Gary Rae, also with the community action group, spoke in favor of the bill of rights.
“We’re being told that we’re not supposed to be able to do this, but that’s actually denying us of our rights. We were born with those rights and we did everything that we should here. We had a meeting and a democratic vote. What seems to be happening is we have a whole good part of the township that’s saying we don’t want something, but we’re supposed to take it because there’s a law written that says we have to, but those laws aren’t written to protect,” said Rae. “One of the main reasons I want to see this ordinance go through is because we’re stating that we feel if we don’t want it, we should be able to say that we don’t want it.”
Also at the June meeting, residents requested an outside interpretation of the proposed ordinance from non-biased legal counsel. In response, the supervisors reached out for legal counsel and received recommendations based upon legal interpretations of the law. Township secretary Catherine Harshbarger read the letter of recommendation to the supervisors and residents present Monday.

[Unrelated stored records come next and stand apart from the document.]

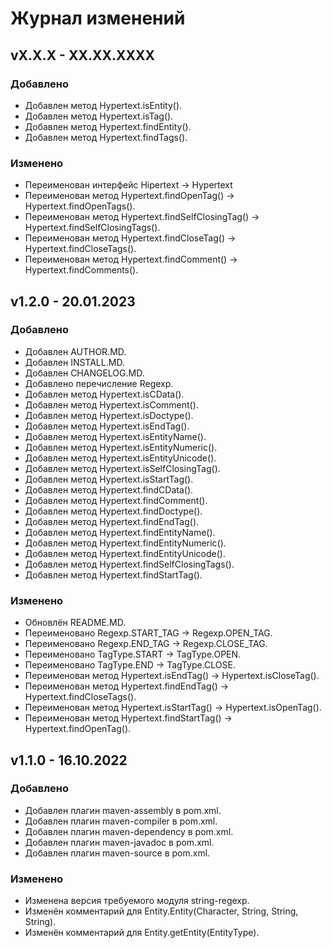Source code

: # Журнал изменений
## vX.X.X - XX.XX.XXXX
### Добавлено
* Добавлен метод Hypertext.isEntity().
* Добавлен метод Hypertext.isTag().
* Добавлен метод Hypertext.findEntity().
* Добавлен метод Hypertext.findTags().

### Изменено
* Переименован интерфейс Hipertext -> Hypertext
* Переименован метод Hypertext.findOpenTag() -> Hypertext.findOpenTags().
* Переименован метод Hypertext.findSelfClosingTag() -> Hypertext.findSelfClosingTags().
* Переименован метод Hypertext.findCloseTag() -> Hypertext.findCloseTags().
* Переименован метод Hypertext.findComment() -> Hypertext.findComments().

## v1.2.0 - 20.01.2023
### Добавлено
* Добавлен AUTHOR.MD.
* Добавлен INSTALL.MD.
* Добавлен CHANGELOG.MD.
* Добавлено перечисление Regexp.
* Добавлен метод Hypertext.isCData().
* Добавлен метод Hypertext.isComment().
* Добавлен метод Hypertext.isDoctype().
* Добавлен метод Hypertext.isEndTag().
* Добавлен метод Hypertext.isEntityName().
* Добавлен метод Hypertext.isEntityNumeric().
* Добавлен метод Hypertext.isEntityUnicode().
* Добавлен метод Hypertext.isSelfClosingTag().
* Добавлен метод Hypertext.isStartTag().
* Добавлен метод Hypertext.findCData().
* Добавлен метод Hypertext.findComment().
* Добавлен метод Hypertext.findDoctype().
* Добавлен метод Hypertext.findEndTag().
* Добавлен метод Hypertext.findEntityName().
* Добавлен метод Hypertext.findEntityNumeric().
* Добавлен метод Hypertext.findEntityUnicode().
* Добавлен метод Hypertext.findSelfClosingTags().
* Добавлен метод Hypertext.findStartTag().

### Изменено
* Обновлён README.MD.
* Переименовано Regexp.START_TAG -> Regexp.OPEN_TAG.
* Переименовано Regexp.END_TAG -> Regexp.CLOSE_TAG.
* Переименовано TagType.START -> TagType.OPEN.
* Переименовано TagType.END -> TagType.CLOSE.
* Переименован метод Hypertext.isEndTag() -> Hypertext.isCloseTag().
* Переименован метод Hypertext.findEndTag() -> Hypertext.findCloseTags().
* Переименован метод Hypertext.isStartTag() -> Hypertext.isOpenTag().
* Переименован метод Hypertext.findStartTag() -> Hypertext.findOpenTag().

## v1.1.0 - 16.10.2022
### Добавлено
* Добавлен плагин maven-assembly в pom.xml.
* Добавлен плагин maven-compiler в pom.xml.
* Добавлен плагин maven-dependency в pom.xml.
* Добавлен плагин maven-javadoc в pom.xml.
* Добавлен плагин maven-source в pom.xml.

### Изменено
* Изменена версия требуемого модуля string-regexp.
* Изменён комментарий для Entity.Entity(Character, String, String, String).
* Изменён комментарий для Entity.getEntity(EntityType).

“The proposed ordinance could be subject to litigation because it is an overbroad and vague regulation of activities in Todd Township. The body of the ordinance contains no description or substantial details of the prohibited acts. The purpose of the ordinance appears to be regulation on violations of the law. There are no citations for the assertion of the law in the ordinance. As drafted I believe the ordinance would be unenforceable because it fails to give notice to the public of the types of acts being regulated by the township, nor does Todd Township have the legal authority to regulate violations of law in the legal community of courts,” read Harshbarger.
“The understated purpose of the proposed ordinance seems to be to prevent and regulate the negative impacts of industrial farming on neighboring owners’ use and enjoyment of their property. The pivotal issue is whether Todd Township has the authority to enact such a legislation to regulate industrial farming. Local governments have no independent power to regulate land use and development absent the enabling legislation. The Pennsylvania General Assembly requires municipalities to recognize policies of statewide important when they adopt such ordinance and regulations,” Harshbarger continued.
Harshbarger read the letter in its entirety, with the conclusion that the township was not recommended to enact the ordinance or to adopt the community bill of rights.
Township resident Nancy MacNamara voiced her opinion on the enactment to the supervisors, citing the primary duties of a township supervisor to be the protection of the health and well-being of the citizens of the township.
“This is where you take a stand to do that and see where the cards fall,” said MacNamara. Runk requested a motion to adopt the ordinance and Hall made the motion to accept it.
“I make a motion that we adopt it and do the will of the people of Todd Township,” said Hall. Barnett spoke in opposition of the ordinance and refused to second Hall’s motion.
After pleading from the crowd, Runk agreed to second the motion.
Following the vote, the audience erupted in clapping and cheering.